Końcówka marca w Grodzie Kraka od lat związana jest z odbywającym się wtedy Krakowskim Festiwalem Komiksu. Jako że Star Wars to nie tylko filmy i seriale, ale również bardzo bogaty wybór komiksów i książek, w latach przed pandemią, nasi członkowie oraz przyjaciele z RL regularnie wspierali to wydarzenie swoją obecnością.
W tym roku festiwal ponownie zagościł w Krakowie, tym razem w formie stacjonarnej w nowej, znakomitej lokalizacji, czyli w Pałacu Potockich w samym centrum miasta. Nowa, bardziej historyczna miejscówka dodała pewnego majestatycznego uroku imprezie, a odwiedzający ją goście mieli rzadką okazję przybić piątkę lub zrobić sobie zdjęcie z Lordem Vaderem na tle pałacowych komnat przyozdobionych portretami i arrasami.
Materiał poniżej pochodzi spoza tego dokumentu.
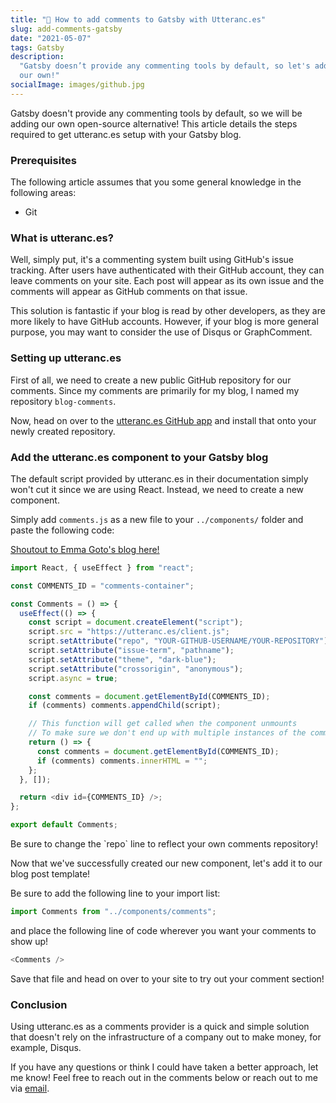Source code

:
```yaml
---
title: "🔮 How to add comments to Gatsby with Utteranc.es"
slug: add-comments-gatsby
date: "2021-05-07"
tags: Gatsby
description:
  "Gatsby doesn’t provide any commenting tools by default, so let's add
  our own!"
socialImage: images/github.jpg
---
```


Gatsby doesn't provide any commenting tools by default, so we will be
adding our own open-source alternative! This article details the steps
required to get utteranc.es setup with your Gatsby blog.

### Prerequisites

The following article assumes that you some general knowledge in the
following areas:

- Git

### What is utteranc.es?

Well, simply put, it's a commenting system built using GitHub's issue
tracking. After users have authenticated with their GitHub account,
they can leave comments on your site. Each post will appear as its own
issue and the comments will appear as GitHub comments on that issue.

This solution is fantastic if your blog is read by other developers,
as they are more likely to have GitHub accounts. However, if your blog
is more general purpose, you may want to consider the use of Disqus or
GraphComment.

### Setting up utteranc.es

First of all, we need to create a new public GitHub repository for our
comments. Since my comments are primarily for my blog, I named my
repository `blog-comments`.

Now, head on over to the
[utteranc.es GitHub app](https://github.com/apps/utterances) and
install that onto your newly created repository.

### Add the utteranc.es component to your Gatsby blog

The default script provided by utteranc.es in their documentation
simply won't cut it since we are using React. Instead, we need to
create a new component.

Simply add `comments.js` as a new file to your `../components/` folder
and paste the following code:

[Shoutout to Emma Goto's blog here!](https://www.emgoto.com/gatsby-comments/)

```js {9}
import React, { useEffect } from "react";

const COMMENTS_ID = "comments-container";

const Comments = () => {
  useEffect(() => {
    const script = document.createElement("script");
    script.src = "https://utteranc.es/client.js";
    script.setAttribute("repo", "YOUR-GITHUB-USERNAME/YOUR-REPOSITORY");
    script.setAttribute("issue-term", "pathname");
    script.setAttribute("theme", "dark-blue");
    script.setAttribute("crossorigin", "anonymous");
    script.async = true;

    const comments = document.getElementById(COMMENTS_ID);
    if (comments) comments.appendChild(script);

    // This function will get called when the component unmounts
    // To make sure we don't end up with multiple instances of the comments component
    return () => {
      const comments = document.getElementById(COMMENTS_ID);
      if (comments) comments.innerHTML = "";
    };
  }, []);

  return <div id={COMMENTS_ID} />;
};

export default Comments;
```

<blockquoteInfo>
Be sure to change the `repo` line to reflect your own comments repository!
</blockquoteInfo>

Now that we've successfully created our new component, let's add it to
our blog post template!

Be sure to add the following line to your import list:

```js
import Comments from "../components/comments";
```

and place the following line of code wherever you want your comments
to show up!

```js
<Comments />
```

Save that file and head on over to your site to try out your comment
section!

### Conclusion

Using utteranc.es as a comments provider is a quick and simple
solution that doesn't rely on the infrastructure of a company out to
make money, for example, Disqus.

If you have any questions or think I could have taken a better
approach, let me know! Feel free to reach out in the comments below or
reach out to me via [email](mailto:zacchary@puckeridge.me).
Nasi Legioniści nie ograniczyli się jednak tylko do pilnowania terenu Pałacu, ale kilkakrotnie wybrali się również na patrol po Rynku Głównym, gdzie wywoływali niemałą sensację wśród odwiedzających Kraków turystów.
Tylko Lord Vader mógł nie być do końca uradowany, gdyż jedynymi istotami, jakie się go podczas tych patrolów bały, były zaprzęgnięte do dorożek konie.
Nie wierzcie zatem w rebeliancką propagandę. Imperium dba o ład i porządek oraz wasze bezpieczeństwo w każdym zakątku Galaktyki.